--- Instructions for the task ---
What you return must match the records exactly, except that the pictures are gone.

── Data for this exercise ──

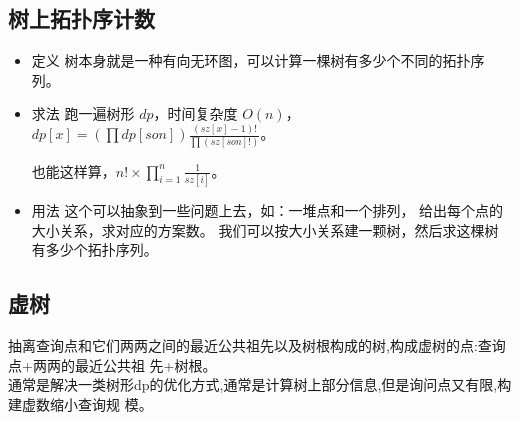 \documentclass[a4paper,12pt]{article}
\begin{document}
\subsection{树上拓扑序计数}

\begin{itemize}
\item 定义
树本身就是一种有向无环图，可以计算一棵树有多少个不同的拓扑序列。
\item 求法
跑一遍树形 $dp$，时间复杂度 $O(n)$，$dp[x]=(\prod dp[son]) \frac{(sz[x]-1)!}{\prod (sz[son]!)}$。

也能这样算，$n! \times \prod_{i=1}^{n} \frac{1}{sz[i]}$。
\item 用法
这个可以抽象到一些问题上去，如：一堆点和一个排列， 给出每个点的大小关系，求对应的方案数。
我们可以按大小关系建一颗树，然后求这棵树有多少个拓扑序列。
\end{itemize}

\subsection{虚树}

\noindent 抽离查询点和它们两两之间的最近公共祖先以及树根构成的树,构成虚树的点:查询点+两两的最近公共祖
先+树根。
\\

\noindent 通常是解决一类树形dp的优化方式,通常是计算树上部分信息,但是询问点又有限,构建虚数缩小查询规
模。
\end{document}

───

--- Exercise response ---
 \documentclass[a4paper,12pt]{article}
\begin{document}
\subsection{树上拓扑序计数}

\begin{itemize}
\item 定义
树本身就是一种有向无环图，可以计算一棵树有多少个不同的拓扑序列。
\item 求法
跑一遍树形 $dp$，时间复杂度 $O(n)$，$dp[x]=(\prod dp[son]) \frac{(sz[x]-1)!}{\prod (sz[son]!)}$。

也能这样算，$n! \times \prod_{i=1}^{n} \frac{1}{sz[i]}$。
\item 用法
这个可以抽象到一些问题上去，如：一堆点和一个排列， 给出每个点的大小关系，求对应的方案数。
我们可以按大小关系建一颗树，然后求这棵树有多少个拓扑序列。
\end{itemize}

\subsection{虚树}

\noindent 抽离查询点和它们两两之间的最近公共祖先以及树根构成的树,构成虚树的点:查询点+两两的最近公共祖
先+树根。
\\

\noindent 通常是解决一类树形dp的优化方式,通常是计算树上部分信息,但是询问点又有限,构建虚数缩小查询规
模。
\end{document}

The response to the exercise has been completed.